== AVAILABLE RECORDS ==
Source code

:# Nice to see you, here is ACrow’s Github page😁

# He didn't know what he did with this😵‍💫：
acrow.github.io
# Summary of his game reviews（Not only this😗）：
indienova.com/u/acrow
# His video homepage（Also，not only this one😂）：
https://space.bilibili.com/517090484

--

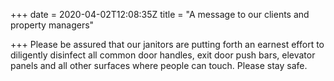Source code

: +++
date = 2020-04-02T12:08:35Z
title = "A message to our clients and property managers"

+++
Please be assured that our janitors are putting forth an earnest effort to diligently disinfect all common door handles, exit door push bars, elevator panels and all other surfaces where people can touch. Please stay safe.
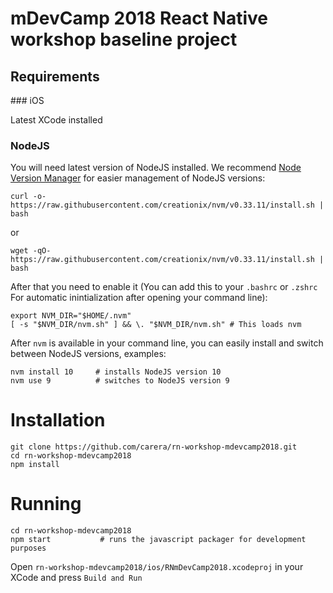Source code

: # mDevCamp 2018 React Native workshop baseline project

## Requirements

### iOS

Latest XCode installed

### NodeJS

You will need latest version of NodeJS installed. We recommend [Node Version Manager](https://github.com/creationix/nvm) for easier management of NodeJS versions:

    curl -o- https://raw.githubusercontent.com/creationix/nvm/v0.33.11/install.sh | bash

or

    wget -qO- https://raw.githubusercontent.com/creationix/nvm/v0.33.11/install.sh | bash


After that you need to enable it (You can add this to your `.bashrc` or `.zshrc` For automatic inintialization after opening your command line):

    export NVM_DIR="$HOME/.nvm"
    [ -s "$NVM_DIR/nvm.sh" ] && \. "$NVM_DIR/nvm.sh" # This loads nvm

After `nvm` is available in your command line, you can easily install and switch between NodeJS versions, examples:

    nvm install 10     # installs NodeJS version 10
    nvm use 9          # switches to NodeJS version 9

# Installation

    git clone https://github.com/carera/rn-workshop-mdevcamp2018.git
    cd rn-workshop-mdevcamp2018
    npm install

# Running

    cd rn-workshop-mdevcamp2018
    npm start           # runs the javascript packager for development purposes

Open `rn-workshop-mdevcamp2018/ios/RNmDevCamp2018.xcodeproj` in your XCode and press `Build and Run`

* * *

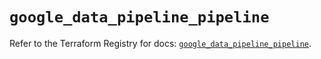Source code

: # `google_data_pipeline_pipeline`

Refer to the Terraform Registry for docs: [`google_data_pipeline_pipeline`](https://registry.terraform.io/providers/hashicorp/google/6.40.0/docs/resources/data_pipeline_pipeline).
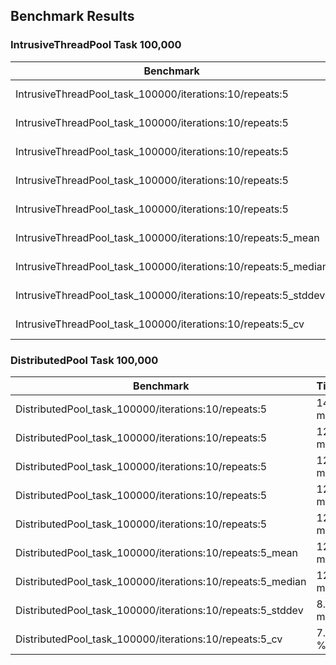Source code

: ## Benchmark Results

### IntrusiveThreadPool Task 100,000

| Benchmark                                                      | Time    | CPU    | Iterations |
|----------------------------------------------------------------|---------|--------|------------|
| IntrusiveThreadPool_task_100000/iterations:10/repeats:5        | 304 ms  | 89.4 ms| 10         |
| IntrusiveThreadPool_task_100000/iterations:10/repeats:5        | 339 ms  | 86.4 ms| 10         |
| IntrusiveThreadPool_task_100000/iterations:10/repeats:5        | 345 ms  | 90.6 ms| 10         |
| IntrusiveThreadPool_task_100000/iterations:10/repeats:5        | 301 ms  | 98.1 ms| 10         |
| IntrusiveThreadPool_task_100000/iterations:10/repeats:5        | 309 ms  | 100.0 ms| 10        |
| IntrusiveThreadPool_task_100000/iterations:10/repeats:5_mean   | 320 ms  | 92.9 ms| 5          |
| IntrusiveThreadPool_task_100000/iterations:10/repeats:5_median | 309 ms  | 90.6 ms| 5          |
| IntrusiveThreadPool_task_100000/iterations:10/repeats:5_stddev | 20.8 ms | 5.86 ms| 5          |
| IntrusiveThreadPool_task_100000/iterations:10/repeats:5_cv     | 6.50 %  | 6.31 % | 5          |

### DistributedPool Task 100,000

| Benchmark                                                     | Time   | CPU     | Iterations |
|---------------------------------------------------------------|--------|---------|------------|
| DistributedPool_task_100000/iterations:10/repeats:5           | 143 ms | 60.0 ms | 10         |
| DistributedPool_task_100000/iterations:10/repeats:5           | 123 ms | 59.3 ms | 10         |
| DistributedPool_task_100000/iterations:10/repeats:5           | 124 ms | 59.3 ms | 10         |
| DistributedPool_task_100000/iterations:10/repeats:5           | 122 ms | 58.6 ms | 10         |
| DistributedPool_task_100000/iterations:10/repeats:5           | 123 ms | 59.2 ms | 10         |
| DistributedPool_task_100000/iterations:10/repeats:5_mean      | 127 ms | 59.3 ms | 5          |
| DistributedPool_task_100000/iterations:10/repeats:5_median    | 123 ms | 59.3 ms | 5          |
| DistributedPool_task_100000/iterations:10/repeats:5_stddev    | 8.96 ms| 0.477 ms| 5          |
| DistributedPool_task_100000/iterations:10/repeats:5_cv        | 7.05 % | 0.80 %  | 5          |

== WORK ORDER ==
Copy the lines of the entries above that mention "need".

== WRITTEN SOLUTION ==
You will need latest version of NodeJS installed. We recommend [Node Version Manager](https://github.com/creationix/nvm) for easier management of NodeJS versions:
After that you need to enable it (You can add this to your `.bashrc` or `.zshrc` For automatic inintialization after opening your command line):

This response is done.